When you copy the listing, skip the images and return each line verbatim.

#### Supplied information

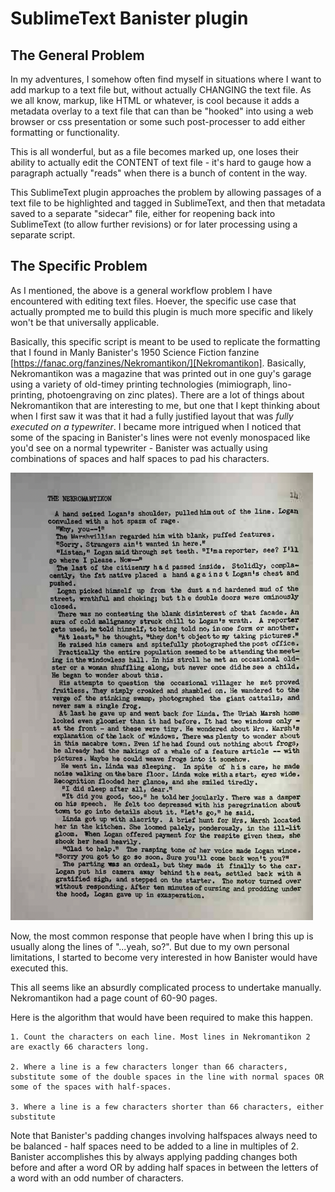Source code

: # SublimeText Banister plugin

## The General Problem

In my adventures, I somehow often find myself in situations where I want to add markup to a text file but, without actually CHANGING the text file. As we all know, markup, like HTML or whatever, is cool because it adds a metadata overlay to a text file that can than be "hooked" into using a web browser or css presentation or some such post-processer to add either formatting or functionality.

This is all wonderful, but as a file becomes marked up, one loses their ability to actually edit the CONTENT of text file - it's hard to gauge how a paragraph actually "reads" when there is a bunch of content in the way.

This SublimeText plugin approaches the problem by allowing passages of a text file to be highlighted and tagged in SublimeText, and then that metadata saved to a separate "sidecar" file, either for reopening back into SublimeText (to allow further revisions) or for later processing using a separate script.

## The Specific Problem

As I mentioned, the above is a general workflow problem I have encountered with editing text files. Hoever, the specific use case that actually prompted me to build this plugin is much more specific and likely won't be that universally applicable.

Basically, this specific script is meant to be used to replicate the formatting that I found in Manly Banister's 1950 Science Fiction fanzine [https://fanac.org/fanzines/Nekromantikon/][Nekromantikon]. Basically, Nekromantikon was a magazine that was printed out in one guy's garage using a variety of old-timey printing technologies (mimiograph, lino-printing, photoengraving on zinc plates). There are a lot of things about Nekromantikon that are interesting to me, but one that I kept thinking about when I first saw it was that it had a fully justified layout that was *fully executed on a typewriter*. I became more intrigued when I noticed that some of the spacing in Banister's lines were not evenly monospaced like you'd see on a normal typewriter - Banister was actually using combinations of spaces and half spaces to pad his characters.

![Nekromantikon's fully justified blocks of text](img/nekromantikon.png)

Now, the most common response that people have when I bring this up is usually along the lines of "...yeah, so?". But due to my own personal limitations, I started to become very interested in how Banister would have executed this. 

This all seems like an absurdly complicated process to undertake manually. Nekromantikon had a page count of 60-90 pages.

Here is the algorithm that would have been required to make this happen.

    1. Count the characters on each line. Most lines in Nekromantikon 2 are exactly 66 characters long.

    2. Where a line is a few characters longer than 66 characters, substitute some of the double spaces in the line with normal spaces OR some of the spaces with half-spaces.

    3. Where a line is a few characters shorter than 66 characters, either substitute

Note that Banister's padding changes involving halfspaces always need to be balanced - half spaces need to be added to a line in multiples of 2. Banister accomplishes this by always applying padding changes both before and after a word OR by adding half spaces in between the letters of a word with an odd number of characters.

########

- Solution:
Source code

: # SublimeText Banister plugin

## The General Problem

In my adventures, I somehow often find myself in situations where I want to add markup to a text file but, without actually CHANGING the text file. As we all know, markup, like HTML or whatever, is cool because it adds a metadata overlay to a text file that can than be "hooked" into using a web browser or css presentation or some such post-processer to add either formatting or functionality.

This is all wonderful, but as a file becomes marked up, one loses their ability to actually edit the CONTENT of text file - it's hard to gauge how a paragraph actually "reads" when there is a bunch of content in the way.

This SublimeText plugin approaches the problem by allowing passages of a text file to be highlighted and tagged in SublimeText, and then that metadata saved to a separate "sidecar" file, either for reopening back into SublimeText (to allow further revisions) or for later processing using a separate script.

## The Specific Problem

As I mentioned, the above is a general workflow problem I have encountered with editing text files. Hoever, the specific use case that actually prompted me to build this plugin is much more specific and likely won't be that universally applicable.

Basically, this specific script is meant to be used to replicate the formatting that I found in Manly Banister's 1950 Science Fiction fanzine [https://fanac.org/fanzines/Nekromantikon/][Nekromantikon]. Basically, Nekromantikon was a magazine that was printed out in one guy's garage using a variety of old-timey printing technologies (mimiograph, lino-printing, photoengraving on zinc plates). There are a lot of things about Nekromantikon that are interesting to me, but one that I kept thinking about when I first saw it was that it had a fully justified layout that was *fully executed on a typewriter*. I became more intrigued when I noticed that some of the spacing in Banister's lines were not evenly monospaced like you'd see on a normal typewriter - Banister was actually using combinations of spaces and half spaces to pad his characters.

![Nekromantikon's fully justified blocks of text](img/nekromantikon.png)

Now, the most common response that people have when I bring this up is usually along the lines of "...yeah, so?". But due to my own personal limitations, I started to become very interested in how Banister would have executed this. 

This all seems like an absurdly complicated process to undertake manually. Nekromantikon had a page count of 60-90 pages.

Here is the algorithm that would have been required to make this happen.

    1. Count the characters on each line. Most lines in Nekromantikon 2 are exactly 66 characters long.

    2. Where a line is a few characters longer than 66 characters, substitute some of the double spaces in the line with normal spaces OR some of the spaces with half-spaces.

    3. Where a line is a few characters shorter than 66 characters, either substitute

Note that Banister's padding changes involving halfspaces always need to be balanced - half spaces need to be added to a line in multiples of 2. Banister accomplishes this by always applying padding changes both before and after a word OR by adding half spaces in between the letters of a word with an odd number of characters.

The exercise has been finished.